Before printing, remove every picture; then print the lines below exactly, from the first line through the line containing "budget management, etc.".

Information provided section start

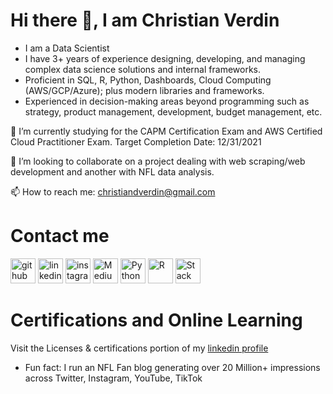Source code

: # Hi there 👋, I am Christian Verdin

* I am a Data Scientist 
* I have 3+ years of experience designing, developing, and managing complex data science solutions and internal frameworks. 
* Proficient in SQL, R, Python, Dashboards, Cloud Computing (AWS/GCP/Azure); plus modern libraries and frameworks.
* Experienced in decision-making areas beyond programming such as strategy, product management, development, budget management, etc.


🌱 I’m currently studying for the CAPM Certification Exam and AWS Certified Cloud Practitioner Exam. Target Completion Date: 12/31/2021

👯 I’m looking to collaborate on a project dealing with web scraping/web development and another with NFL data analysis.

📫 How to reach me: christiandverdin@gmail.com

# Contact me
[<img src='https://img.icons8.com/material-outlined/24/000000/github.png' alt='github' height='40'>](https://github.com/ChristianVerdin) 
[<img src='https://img.icons8.com/color/2x/linkedin.png' alt='linkedin' height='40'>](https://www.linkedin.com/in/christian-verdin/) 
[<img src='https://img.icons8.com/color/50/000000/instagram-new--v2.png' alt='instagram' height='40'>](https://www.instagram.com/christian__verdin/) 
[<img src='https://img.icons8.com/color/2x/medium-logo.png' alt='Medium' height='40'>](https://medium.com/@cver123/about)
[<img src='https://img.icons8.com/color/48/000000/python--v2.png' alt='Python' height='40'>](https://www.python.org/)
[<img src='https://img.icons8.com/windows/32/000000/r-project.png' alt='R' height='40'>](https://www.r-project.org/)
[<img src='https://img.icons8.com/plumpy/24/000000/stackoverflow.png' alt='Stack Overflow' height='40'>](https://stackoverflow.com/)


# Certifications and Online Learning
Visit the Licenses & certifications portion of my [linkedin profile](https://www.linkedin.com/in/christian-verdin/)
* Fun fact: I run an NFL Fan blog generating over 20 Million+ impressions across Twitter, Instagram, YouTube, TikTok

Information provided section end

### Output of the task
Source code

: # Hi there 👋, I am Christian Verdin

* I am a Data Scientist 
* I have 3+ years of experience designing, developing, and managing complex data science solutions and internal frameworks. 
* Proficient in SQL, R, Python, Dashboards, Cloud Computing (AWS/GCP/Azure); plus modern libraries and frameworks.
* Experienced in decision-making areas beyond programming such as strategy, product management, development, budget management, etc.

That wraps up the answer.